Table of Contents
Fetching ...

Can Video Diffusion Model Reconstruct 4D Geometry?

Jinjie Mai, Wenxuan Zhu, Haozhe Liu, Bing Li, Cheng Zheng, Jürgen Schmidhuber, Bernard Ghanem

TL;DR

Sora3R tackles the problem of reconstructing dynamic 4D geometry from monocular video by leveraging spatiotemporal priors learned by large scale video diffusion models. It introduces a two stage pipeline that first adapts a pointmap VAE from a pretrained video VAE and then fine tunes a transformer based diffusion backbone in the joint video and pointmap latent space to predict 4D pointmaps for all frames in a feedforward fashion. The approach eliminates external modules and heavy optimization, achieving robust camera pose estimation and detailed dynamic geometry across diverse scenes while remaining competitive with state of the art on dynamic data. The work demonstrates the potential of generative video models to inform and accelerate dynamic 3D reconstruction and points to scalable future improvements with stronger backbones and longer video sequences.

Abstract

Reconstructing dynamic 3D scenes (i.e., 4D geometry) from monocular video is an important yet challenging problem.

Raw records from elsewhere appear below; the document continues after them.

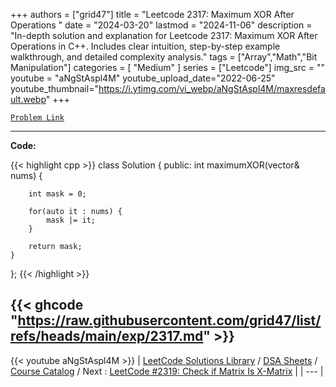 
+++
authors = ["grid47"]
title = "Leetcode 2317: Maximum XOR After Operations "
date = "2024-03-20"
lastmod = "2024-11-06"
description = "In-depth solution and explanation for Leetcode 2317: Maximum XOR After Operations  in C++. Includes clear intuition, step-by-step example walkthrough, and detailed complexity analysis."
tags = ["Array","Math","Bit Manipulation"]
categories = [
    "Medium"
]
series = ["Leetcode"]
img_src = ""
youtube = "aNgStAspl4M"
youtube_upload_date="2022-06-25"
youtube_thumbnail="https://i.ytimg.com/vi_webp/aNgStAspl4M/maxresdefault.webp"
+++



[`Problem Link`](https://leetcode.com/problems/maximum-xor-after-operations/description/)

---
**Code:**

{{< highlight cpp >}}
class Solution {
public:
    int maximumXOR(vector<int>& nums) {
        
        int mask = 0;
        
        for(auto it : nums) {
            mask |= it;
        }
        
        return mask;
    }
};
{{< /highlight >}}

{{< ghcode "https://raw.githubusercontent.com/grid47/list/refs/heads/main/exp/2317.md" >}}
---
{{< youtube aNgStAspl4M >}}
| [LeetCode Solutions Library](https://grid47.xyz/leetcode/) / [DSA Sheets](https://grid47.xyz/sheets/) / [Course Catalog](https://grid47.xyz/courses/) / Next : [LeetCode #2319: Check if Matrix Is X-Matrix](https://grid47.xyz/leetcode/solution-2319-check-if-matrix-is-x-matrix/) |
| --- |
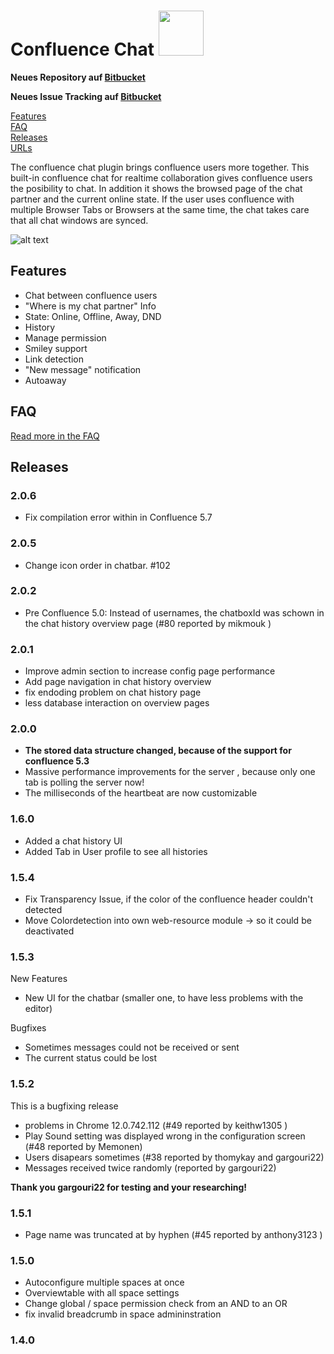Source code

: # Confluence Chat <img width="72px" src="https://raw.github.com/muchino/confluence.chat/master/src/main/resources/confluence/chat/img/plugin-logo.png"> 


**Neues Repository auf [Bitbucket](https://bitbucket.org/muchino/chat-for-confluence/overview)**

**Neues Issue Tracking auf [Bitbucket](https://bitbucket.org/muchino/chat-for-confluence/issues?status=new&status=open)**


[Features](#features)  
[FAQ](#faq)  
[Releases](#releases)  
[URLs](#urls) 

The confluence chat plugin  brings confluence users more together.  This built-in confluence chat for realtime collaboration gives confluence users the posibility to chat. In addition it shows the browsed page of the chat partner and the current online state.
If the user uses confluence with multiple Browser Tabs or Browsers at the same time, the chat takes care that all chat windows are synced. 

![alt text](http://muchino.github.com/confluence.chat/images/chat.png "")

## Features

* Chat between confluence users
* "Where is my chat partner" Info
* State: Online, Offline, Away, DND
* History
* Manage permission
* Smiley support
* Link detection
* "New message" notification
* Autoaway


## FAQ

[Read more in the FAQ](../master/src/main/resources/faq.md)

## Releases

### 2.0.6
* Fix compilation error within in Confluence 5.7

### 2.0.5
* Change icon order in chatbar. #102

### 2.0.2
* Pre Confluence 5.0: Instead of usernames, the chatboxId was schown in the chat history overview page (#80 reported by mikmouk )

### 2.0.1
* Improve admin section to increase config page performance
* Add page navigation in chat history overview
* fix endoding problem on chat history page
* less database interaction on overview pages

### 2.0.0
* **The stored data structure changed, because of the support for confluence 5.3**
* Massive performance improvements for the server , because only one tab is polling the server now!
* The milliseconds of the heartbeat are now customizable 

### 1.6.0
* Added a chat history UI 
* Added Tab in User profile to see all histories

### 1.5.4
* Fix Transparency Issue, if the color of the confluence header couldn't detected
* Move Colordetection into own web-resource module -> so it could be deactivated


### 1.5.3

New Features
 * New UI for the chatbar (smaller one, to have less problems with the editor)

Bugfixes   
* Sometimes messages could not be received or sent
* The current status could be lost

### 1.5.2
This is a bugfixing release 	
* problems in Chrome 12.0.742.112 (#49 reported by keithw1305 )
* Play Sound setting was displayed wrong in the configuration screen (#48 reported by Memonen)
* Users disapears sometimes (#38 reported by thomykay and gargouri22)
* Messages received twice randomly  (reported by  gargouri22)

**Thank you gargouri22 for testing and your researching!**

### 1.5.1
* Page name was truncated at by hyphen  (#45 reported by anthony3123 )

### 1.5.0
* Autoconfigure multiple spaces at once
* Overviewtable with all space settings
* Change global / space permission check from an AND to an OR
* fix invalid breadcrumb in space admininstration

### 1.4.0
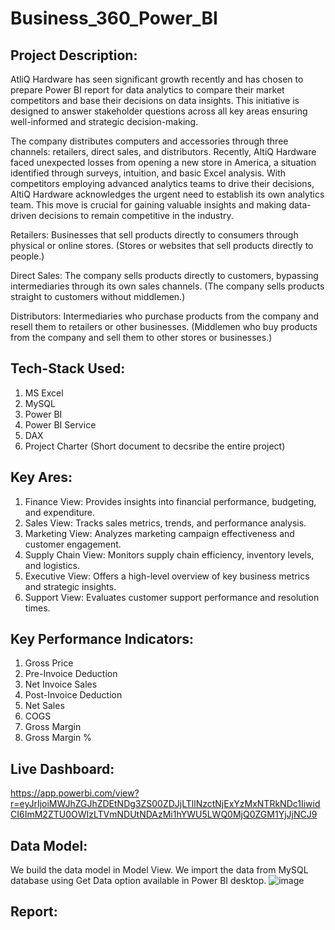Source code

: # Business_360_Power_BI

Project Description:
----------------------
AtliQ Hardware has seen significant growth recently and has chosen to prepare Power BI report for data analytics to compare their market competitors and base their decisions on data insights. This initiative is designed to answer stakeholder questions across all key areas ensuring well-informed and strategic decision-making.

The company distributes computers and accessories through three channels: retailers, direct sales, and distributors. Recently, AltiQ Hardware faced unexpected losses from opening a new store in America, a situation identified through surveys, intuition, and basic Excel analysis. With competitors employing advanced analytics teams to drive their decisions, AltiQ Hardware acknowledges the urgent need to establish its own analytics team. This move is crucial for gaining valuable insights and making data-driven decisions to remain competitive in the industry.

Retailers: Businesses that sell products directly to consumers through physical or online stores. (Stores or websites that sell products directly to people.)

Direct Sales: The company sells products directly to customers, bypassing intermediaries through its own sales channels. (The company sells products straight to customers without middlemen.)

Distributors: Intermediaries who purchase products from the company and resell them to retailers or other businesses. (Middlemen who buy products from the company and sell them to other stores or businesses.)

Tech-Stack Used:
---------------------
1. MS Excel
2. MySQL
3. Power BI
4. Power BI Service
5. DAX
6. Project Charter (Short document to decsribe the entire project)

Key Ares:
--------------------
1. Finance View: Provides insights into financial performance, budgeting, and expenditure.
2. Sales View: Tracks sales metrics, trends, and performance analysis.
3. Marketing View: Analyzes marketing campaign effectiveness and customer engagement.
4. Supply Chain View: Monitors supply chain efficiency, inventory levels, and logistics.
5. Executive View: Offers a high-level overview of key business metrics and strategic insights.
6. Support View: Evaluates customer support performance and resolution times.

Key Performance Indicators:
----------------------------
1. Gross Price
2. Pre-Invoice Deduction
3. Net Invoice Sales
4. Post-Invoice Deduction
5. Net Sales
6. COGS
7. Gross Margin
8. Gross Margin %

Live Dashboard:
--------------------------
https://app.powerbi.com/view?r=eyJrIjoiMWJhZGJhZDEtNDg3ZS00ZDJjLTllNzctNjExYzMxNTRkNDc1IiwidCI6ImM2ZTU0OWIzLTVmNDUtNDAzMi1hYWU5LWQ0MjQ0ZGM1YjJjNCJ9

Data Model:
-------------------------
We build the data model in Model View. We import the data from MySQL database using Get Data option available in Power BI desktop.
![image](https://github.com/user-attachments/assets/7220f1c3-870d-4b71-91c7-a3c8c71d2899)



Report:
-------------------------

   
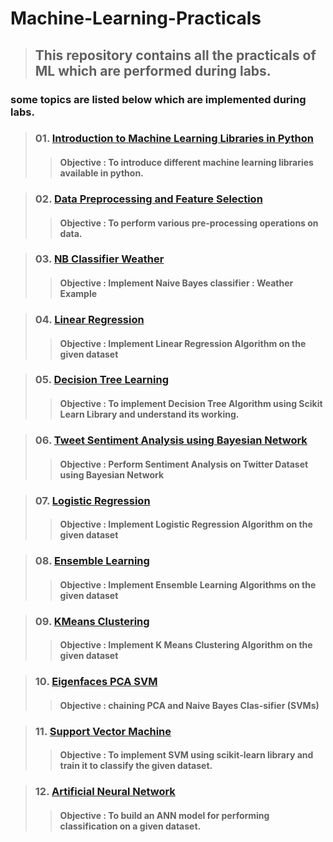 # Machine-Learning-Practicals
> ## This repository contains all the practicals of ML which are performed during labs.



### some topics are listed below which are implemented during labs.

> ### 01. [Introduction to Machine Learning Libraries in Python](./Practical-01/Practical_01.ipynb)
>> #### **Objective** : To introduce different machine learning libraries available in python.

> ### 02. [Data Preprocessing and Feature Selection](./Practical-02/Practical_02.ipynb)
>> #### **Objective** : To perform various pre-processing operations on data.

> ### 03. [NB Classifier Weather](./Practical-03/Practical_03.ipynb)
>> #### **Objective** : Implement Naive Bayes classifier : Weather Example

> ### 04. [Linear Regression](./Practical-04/Practical_04.ipynb)
>> #### **Objective** : Implement Linear Regression Algorithm on the given dataset

> ### 05. [Decision Tree Learning](./Practical-05/Practical_05.ipynb)
>> #### **Objective** : To implement Decision Tree Algorithm using Scikit Learn Library and understand its working.

> ### 06. [Tweet Sentiment Analysis using Bayesian Network](./Practical-06/Practical_06.ipynb)
>> #### **Objective** : Perform Sentiment Analysis on Twitter Dataset using Bayesian Network

> ### 07. [Logistic Regression](./Practical-07/Practical_07.ipynb)
>> #### **Objective** : Implement Logistic Regression Algorithm on the given dataset

> ### 08. [Ensemble Learning](./Practical-08/Practical_08.ipynb)
>> #### **Objective** : Implement Ensemble Learning Algorithms on the given dataset

> ### 09. [KMeans Clustering](./Practical-09/Practical_09.ipynb)
>> #### **Objective** : Implement K Means Clustering Algorithm on the given dataset

> ### 10. [Eigenfaces PCA SVM](./Practical-10/Practical_10.ipynb)
>> #### **Objective** : chaining PCA and Naive Bayes Clas-sifier (SVMs)

> ### 11. [Support Vector Machine](./Practical-11/Practical_11.ipynb)
>> #### **Objective** : To implement SVM using scikit-learn library and train it to classify the given dataset.

> ### 12. [Artificial Neural Network](./Practical-12/Practical_12.ipynb)
>> #### **Objective** : To build an ANN model for performing classification on a given dataset.

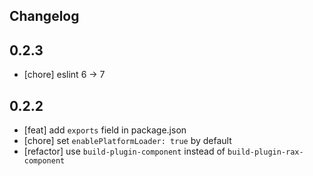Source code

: ## Changelog

## 0.2.3

- [chore] eslint 6 -> 7

## 0.2.2

- [feat] add `exports` field in package.json
- [chore] set `enablePlatformLoader: true` by default
- [refactor] use `build-plugin-component` instead of `build-plugin-rax-component`
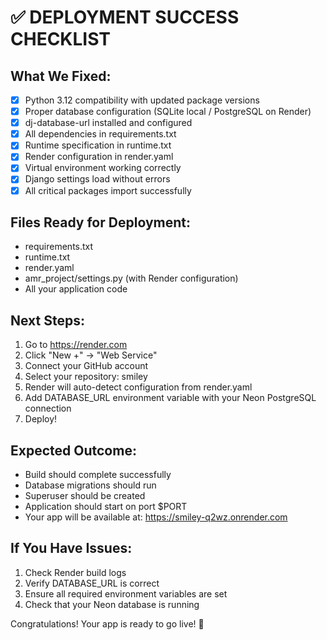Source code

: # ✅ DEPLOYMENT SUCCESS CHECKLIST

## What We Fixed:
- [x] Python 3.12 compatibility with updated package versions
- [x] Proper database configuration (SQLite local / PostgreSQL on Render)
- [x] dj-database-url installed and configured
- [x] All dependencies in requirements.txt
- [x] Runtime specification in runtime.txt
- [x] Render configuration in render.yaml
- [x] Virtual environment working correctly
- [x] Django settings load without errors
- [x] All critical packages import successfully

## Files Ready for Deployment:
- requirements.txt
- runtime.txt  
- render.yaml
- amr_project/settings.py (with Render configuration)
- All your application code

## Next Steps:
1. Go to https://render.com
2. Click "New +" → "Web Service"
3. Connect your GitHub account
4. Select your repository: smiley
5. Render will auto-detect configuration from render.yaml
6. Add DATABASE_URL environment variable with your Neon PostgreSQL connection
7. Deploy!

## Expected Outcome:
- Build should complete successfully
- Database migrations should run
- Superuser should be created
- Application should start on port $PORT
- Your app will be available at: https://smiley-q2wz.onrender.com

## If You Have Issues:
1. Check Render build logs
2. Verify DATABASE_URL is correct
3. Ensure all required environment variables are set
4. Check that your Neon database is running

Congratulations! Your app is ready to go live! 🚀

Conventional multiview geometry-based approaches often struggle with dynamic motion, whereas recent learning-based methods either require specialized 4D representation or sophisticated optimization. In this paper, we present Sora3R, a novel framework that taps into the rich spatiotemporal priors of large-scale video diffusion models to directly infer 4D pointmaps from casual videos. Sora3R follows a two-stage pipeline: (1) we adapt a pointmap VAE from a pretrained video VAE, ensuring compatibility between the geometry and video latent spaces; (2) we finetune a diffusion backbone in combined video and pointmap latent space to generate coherent 4D pointmaps for every frame. Sora3R operates in a fully feedforward manner, requiring no external modules (e.g., depth, optical flow, or segmentation) or iterative global alignment. Extensive experiments demonstrate that Sora3R reliably recovers both camera poses and detailed scene geometry, achieving performance on par with state-of-the-art methods for dynamic 4D reconstruction across diverse scenarios.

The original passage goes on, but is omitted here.